Die Nichtigerklärung der ersten Entscheidung der Kommission beruht dabei auf einer in zwei Teile gegliederten Beurteilung:

- In einem ersten Teil zieht das Gericht die wirtschaftliche Untersuchung, welche die Kommission zur Begründung ihrer Ablehnung des Zusammenschlusses durchgeführt hat, in Zweifel und akzeptiert sie nur für die französischen sektoriellen Märkte;

- in einem zweiten nur diese Märkte betreffenden Teil befasst es sich mit dem Verfahren, nach dem die Kommission bei der Prüfung des Vorhabens vorgegangen ist, und stellt einen Formfehler fest, der in Anbetracht der Abweichung der Entscheidung der Kommission von der Mitteilung der Beschwerdepunkte eine Verletzung der Rechte der Verteidigung darstellt.

Der EuGH stellt mehrere offensichtliche Fehler, Auslassungen und Widersprüche in der wirtschaftlichen Argumentation der Kommission fest. So hält die Kommission die nationale Dimension der geografischen Märkte fest, um die Verstärkung oder die Schaffung einer beherrschenden Stellung des durch die Fusion entstehenden Unternehmens zu belegen und stützt ihre Beurteilung der Auswirkungen des Zusammenschlusses dann auf transnationale, globale und von einem einzigen Markt aus extrapolierte Erwägungen, ohne deren Bedeutung auf nationaler Ebene nachzuweisen. Auch ihre Darlegung, dass durch den Zusammenschluss der beiden Gesellschaften eine Position geschaffen werde, an der für die Großhändler kein Weg vorbeiführe, wird nur durch allgemeine Angaben untermauert, während "genauere Untersuchungen auf nationaler Ebene sachdienlicher und überzeugender gewesen wären."

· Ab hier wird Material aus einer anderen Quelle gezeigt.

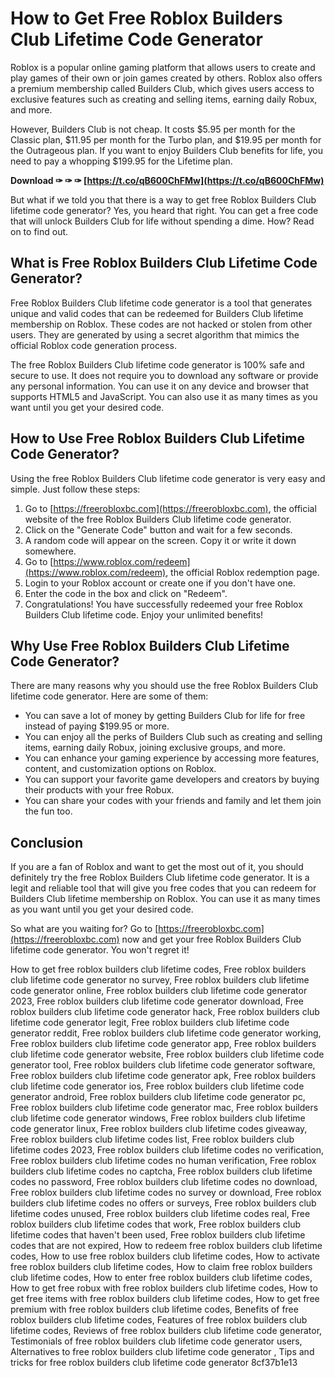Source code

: 
 
# How to Get Free Roblox Builders Club Lifetime Code Generator
 
Roblox is a popular online gaming platform that allows users to create and play games of their own or join games created by others. Roblox also offers a premium membership called Builders Club, which gives users access to exclusive features such as creating and selling items, earning daily Robux, and more.
 
However, Builders Club is not cheap. It costs $5.95 per month for the Classic plan, $11.95 per month for the Turbo plan, and $19.95 per month for the Outrageous plan. If you want to enjoy Builders Club benefits for life, you need to pay a whopping $199.95 for the Lifetime plan.
 
**Download ✑ ✑ ✑ [https://t.co/qB600ChFMw](https://t.co/qB600ChFMw)**


 
But what if we told you that there is a way to get free Roblox Builders Club lifetime code generator? Yes, you heard that right. You can get a free code that will unlock Builders Club for life without spending a dime. How? Read on to find out.
 
## What is Free Roblox Builders Club Lifetime Code Generator?
 
Free Roblox Builders Club lifetime code generator is a tool that generates unique and valid codes that can be redeemed for Builders Club lifetime membership on Roblox. These codes are not hacked or stolen from other users. They are generated by using a secret algorithm that mimics the official Roblox code generation process.
 
The free Roblox Builders Club lifetime code generator is 100% safe and secure to use. It does not require you to download any software or provide any personal information. You can use it on any device and browser that supports HTML5 and JavaScript. You can also use it as many times as you want until you get your desired code.
 
## How to Use Free Roblox Builders Club Lifetime Code Generator?
 
Using the free Roblox Builders Club lifetime code generator is very easy and simple. Just follow these steps:
 
1. Go to [https://freerobloxbc.com](https://freerobloxbc.com), the official website of the free Roblox Builders Club lifetime code generator.
2. Click on the "Generate Code" button and wait for a few seconds.
3. A random code will appear on the screen. Copy it or write it down somewhere.
4. Go to [https://www.roblox.com/redeem](https://www.roblox.com/redeem), the official Roblox redemption page.
5. Login to your Roblox account or create one if you don't have one.
6. Enter the code in the box and click on "Redeem".
7. Congratulations! You have successfully redeemed your free Roblox Builders Club lifetime code. Enjoy your unlimited benefits!

## Why Use Free Roblox Builders Club Lifetime Code Generator?
 
There are many reasons why you should use the free Roblox Builders Club lifetime code generator. Here are some of them:

- You can save a lot of money by getting Builders Club for life for free instead of paying $199.95 or more.
- You can enjoy all the perks of Builders Club such as creating and selling items, earning daily Robux, joining exclusive groups, and more.
- You can enhance your gaming experience by accessing more features, content, and customization options on Roblox.
- You can support your favorite game developers and creators by buying their products with your free Robux.
- You can share your codes with your friends and family and let them join the fun too.

## Conclusion
 
If you are a fan of Roblox and want to get the most out of it, you should definitely try the free Roblox Builders Club lifetime code generator. It is a legit and reliable tool that will give you free codes that you can redeem for Builders Club lifetime membership on Roblox. You can use it as many times as you want until you get your desired code.
 
So what are you waiting for? Go to [https://freerobloxbc.com](https://freerobloxbc.com) now and get your free Roblox Builders Club lifetime code generator. You won't regret it!
 
How to get free roblox builders club lifetime codes,  Free roblox builders club lifetime code generator no survey,  Free roblox builders club lifetime code generator online,  Free roblox builders club lifetime code generator 2023,  Free roblox builders club lifetime code generator download,  Free roblox builders club lifetime code generator hack,  Free roblox builders club lifetime code generator legit,  Free roblox builders club lifetime code generator reddit,  Free roblox builders club lifetime code generator working,  Free roblox builders club lifetime code generator app,  Free roblox builders club lifetime code generator website,  Free roblox builders club lifetime code generator tool,  Free roblox builders club lifetime code generator software,  Free roblox builders club lifetime code generator apk,  Free roblox builders club lifetime code generator ios,  Free roblox builders club lifetime code generator android,  Free roblox builders club lifetime code generator pc,  Free roblox builders club lifetime code generator mac,  Free roblox builders club lifetime code generator windows,  Free roblox builders club lifetime code generator linux,  Free roblox builders club lifetime codes giveaway,  Free roblox builders club lifetime codes list,  Free roblox builders club lifetime codes 2023,  Free roblox builders club lifetime codes no verification,  Free roblox builders club lifetime codes no human verification,  Free roblox builders club lifetime codes no captcha,  Free roblox builders club lifetime codes no password,  Free roblox builders club lifetime codes no download,  Free roblox builders club lifetime codes no survey or download,  Free roblox builders club lifetime codes no offers or surveys,  Free roblox builders club lifetime codes unused,  Free roblox builders club lifetime codes real,  Free roblox builders club lifetime codes that work,  Free roblox builders club lifetime codes that haven't been used,  Free roblox builders club lifetime codes that are not expired,  How to redeem free roblox builders club lifetime codes,  How to use free roblox builders club lifetime codes,  How to activate free roblox builders club lifetime codes,  How to claim free roblox builders club lifetime codes,  How to enter free roblox builders club lifetime codes,  How to get free robux with free roblox builders club lifetime codes,  How to get free items with free roblox builders club lifetime codes,  How to get free premium with free roblox builders club lifetime codes,  Benefits of free roblox builders club lifetime codes,  Features of free roblox builders club lifetime codes,  Reviews of free roblox builders club lifetime code generator,  Testimonials of free roblox builders club lifetime code generator users,  Alternatives to free roblox builders club lifetime code generator ,  Tips and tricks for free roblox builders club lifetime code generator
 8cf37b1e13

Darüber hinaus überzeugt das auf einen potenziellen unerreichten Portfolio-Effekt gestützte Argument mangels einer genauen Untersuchung der betroffenen Märkte Land für Land das Gericht nicht. Dass Schneider große Anteile auf den Märkten für elektrische Ultraterminal- Anlagen in den nordischen Ländern besitzt und dass Legrand mehr im Süden Europas angesiedelt ist, lässt laut Auffassung des Europäischen Gerichtshofes nicht den Schluss zu, dass die Erzeugnisse des Konzerns Schneider-Legrand alle Elektroerzeugnisse abdecken werden: "Dies führt die Kommission dazu, die wirtschaftliche Macht des Konzerns zu überschätzen."

Auch hat die Kommission die wirtschaftliche Macht des durch die Fusion entstandenen Unternehmens dadurch überschätzt, dass sie die Marktanteile des Konzerns im Hinblick auf die zu niedrig eingeschätzten Marktanteile seiner beiden Hauptwettbewerber ("Siemens" und "ABB") beurteilt, ohne die internen Verkäufe von Bauteilen für elektrische Schalttafeln einzubeziehen, welche die letztgenannten Unternehmen mit ihren spezialisierten Tochtergesellschaften tätigen. Auch die den italienischen und den dänischen Markt betreffenden Zahlen und Daten lassen die Schlussfolgerungen der Kommission als zweifelhaft erscheinen.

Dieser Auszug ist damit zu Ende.